*** Opening Task input ***

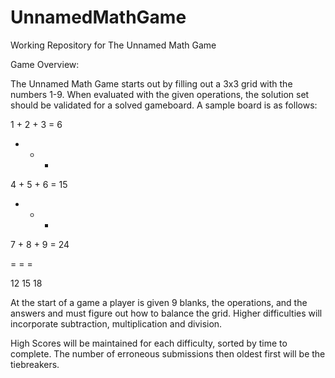 # UnnamedMathGame
Working Repository for The Unnamed Math Game

Game Overview:

The Unnamed Math Game starts out by filling out a 3x3 grid with the numbers 1-9. 
When evaluated with the given operations, the solution set should be validated for a solved gameboard. 
A sample board is as follows:

  1 + 2 + 3 = 6

  +   +   +  

  4 + 5 + 6 = 15

  +   +   +

  7 + 8 + 9 = 24

  =   =   =

  12  15  18

At the start of a game a player is given 9 blanks, the operations, and the answers and must figure out how to balance the grid.
Higher difficulties will incorporate subtraction, multiplication and division.

High Scores will be maintained for each difficulty, sorted by time to complete.
The number of erroneous submissions then oldest first will be the tiebreakers.
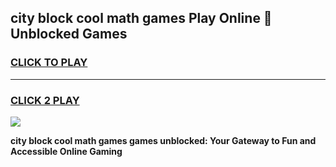 
## city block cool math games Play Online 👋 Unblocked Games
<h3>
<a href="https://news.freeplayer.one?title=city_block_cool_math_games&ref=17CMG">CLICK TO PLAY</a></h3>
<hr>

<h3>
<a href="https://news.freeplayer.one?title=city_block_cool_math_games&ref=17CMG">CLICK 2 PLAY</a>
  
</h3>

<a href="https://news.freeplayer.one?title=city_block_cool_math_games&ref=17CMG/"><img src="https://clearcache.store/games.png"></a>


**city block cool math games games unblocked: Your Gateway to Fun and Accessible Online Gaming**
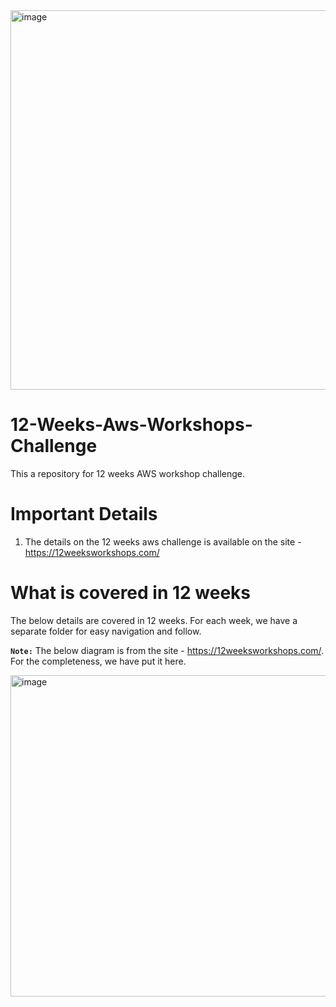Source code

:<img width="607" alt="image" src="https://github.com/sanjeeb2017/12-Weeks-Aws-Workshops-Challenge/assets/24868114/4c01ec86-0ad7-4225-b396-68dd318de2a6">

# 12-Weeks-Aws-Workshops-Challenge
This a repository for 12 weeks AWS workshop challenge. 

# Important Details
1. The details on the 12 weeks aws challenge is available on the site - https://12weeksworkshops.com/
   


# What is covered in 12 weeks

The below details are covered in 12 weeks. For each week, we have a separate folder for easy navigation and follow. 

**`Note:`**
The below diagram is from the site - https://12weeksworkshops.com/. For the completeness, we have put it here.

<img width="514" alt="image" src="https://github.com/sanjeeb2017/12-Weeks-Aws-Workshops-Challenge/assets/24868114/6463fd55-d029-40fe-8bbf-bc7bb71dc236">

*** Closing Task input ***

_Activity_.
Filter the data, keeping only the lines that contain "given".

_Result for this task_.
When evaluated with the given operations, the solution set should be validated for a solved gameboard. 
At the start of a game a player is given 9 blanks, the operations, and the answers and must figure out how to balance the grid.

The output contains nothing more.